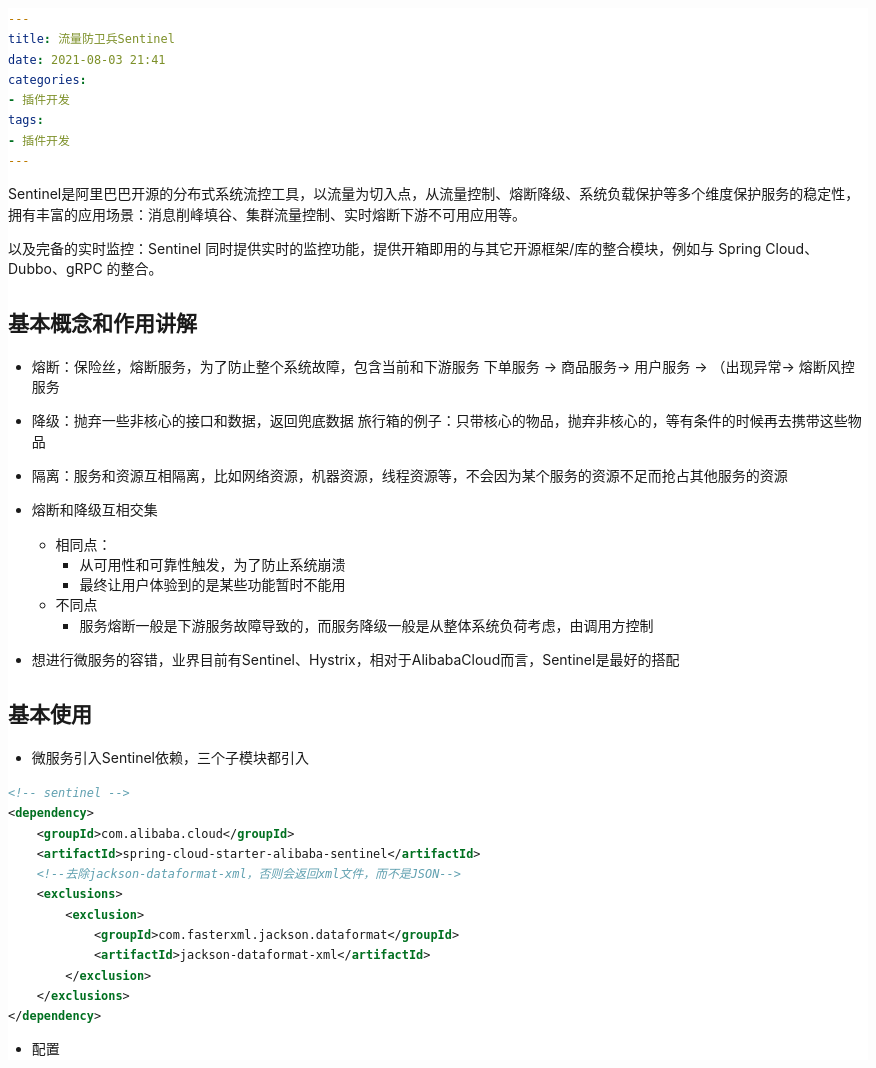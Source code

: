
 ```yaml
---
title: 流量防卫兵Sentinel
date: 2021-08-03 21:41
categories:
- 插件开发
tags:
- 插件开发
---
```


Sentinel是阿里巴巴开源的分布式系统流控工具，以流量为切入点，从流量控制、熔断降级、系统负载保护等多个维度保护服务的稳定性，拥有丰富的应用场景：消息削峰填谷、集群流量控制、实时熔断下游不可用应用等。



以及完备的实时监控：Sentinel 同时提供实时的监控功能，提供开箱即用的与其它开源框架/库的整合模块，例如与 Spring Cloud、Dubbo、gRPC 的整合。

## 基本概念和作用讲解

- 熔断：保险丝，熔断服务，为了防止整个系统故障，包含当前和下游服务 下单服务 -> 商品服务-> 用户服务 -> （出现异常-> 熔断风控服务
- 降级：抛弃一些非核心的接口和数据，返回兜底数据 旅行箱的例子：只带核心的物品，抛弃非核心的，等有条件的时候再去携带这些物品
- 隔离：服务和资源互相隔离，比如网络资源，机器资源，线程资源等，不会因为某个服务的资源不足而抢占其他服务的资源


- 熔断和降级互相交集
    - 相同点：
        - 从可用性和可靠性触发，为了防止系统崩溃
        - 最终让用户体验到的是某些功能暂时不能用
    - 不同点
        - 服务熔断一般是下游服务故障导致的，而服务降级一般是从整体系统负荷考虑，由调用方控制


- 想进行微服务的容错，业界目前有Sentinel、Hystrix，相对于AlibabaCloud而言，Sentinel是最好的搭配


## 基本使用

- 微服务引入Sentinel依赖，三个子模块都引入

```xml
<!-- sentinel -->
<dependency>
    <groupId>com.alibaba.cloud</groupId>
    <artifactId>spring-cloud-starter-alibaba-sentinel</artifactId>
    <!--去除jackson-dataformat-xml，否则会返回xml文件，而不是JSON-->
    <exclusions>
        <exclusion>
            <groupId>com.fasterxml.jackson.dataformat</groupId>
            <artifactId>jackson-dataformat-xml</artifactId>
        </exclusion>
    </exclusions>
</dependency>
```

- 配置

:::::

From the first line of the records through the line with "- 熔断：保险丝，熔断服务，为了防止整个系统故障，包含当前和下游服务 下单服务", reproduce each line exactly and leave the pictures out.

Source code

:
 ```yaml
---
title: 流量防卫兵Sentinel
date: 2021-08-03 21:41
categories:
- 插件开发
tags:
- 插件开发
---
```


Sentinel是阿里巴巴开源的分布式系统流控工具，以流量为切入点，从流量控制、熔断降级、系统负载保护等多个维度保护服务的稳定性，拥有丰富的应用场景：消息削峰填谷、集群流量控制、实时熔断下游不可用应用等。



以及完备的实时监控：Sentinel 同时提供实时的监控功能，提供开箱即用的与其它开源框架/库的整合模块，例如与 Spring Cloud、Dubbo、gRPC 的整合。

## 基本概念和作用讲解

- 熔断：保险丝，熔断服务，为了防止整个系统故障，包含当前和下游服务 下单服务 -> 商品服务-> 用户服务 -> （出现异常-> 熔断风控服务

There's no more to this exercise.